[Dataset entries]
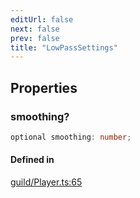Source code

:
 ```yaml
---
editUrl: false
next: false
prev: false
title: "LowPassSettings"
---
```


## Properties

<a id="smoothing" name="smoothing"></a>

### smoothing?

```ts
optional smoothing: number;
```

#### Defined in

[guild/Player.ts:65](https://github.com/shipgirlproject/shoukaku/blob/428f92c432a1875d1770e54c312147a1f47a448d/src/guild/Player.ts#L65)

▶ Exercise description:
Please print the data above once more, exactly and without images.

▶ Your response:
Source code

:
 ```yaml
---
editUrl: false
next: false
prev: false
title: "LowPassSettings"
---
```


## Properties

<a id="smoothing" name="smoothing"></a>

### smoothing?

```ts
optional smoothing: number;
```

#### Defined in

[guild/Player.ts:65](https://github.com/shipgirlproject/shoukaku/blob/428f92c432a1875d1770e54c312147a1f47a448d/src/guild/Player.ts#L65)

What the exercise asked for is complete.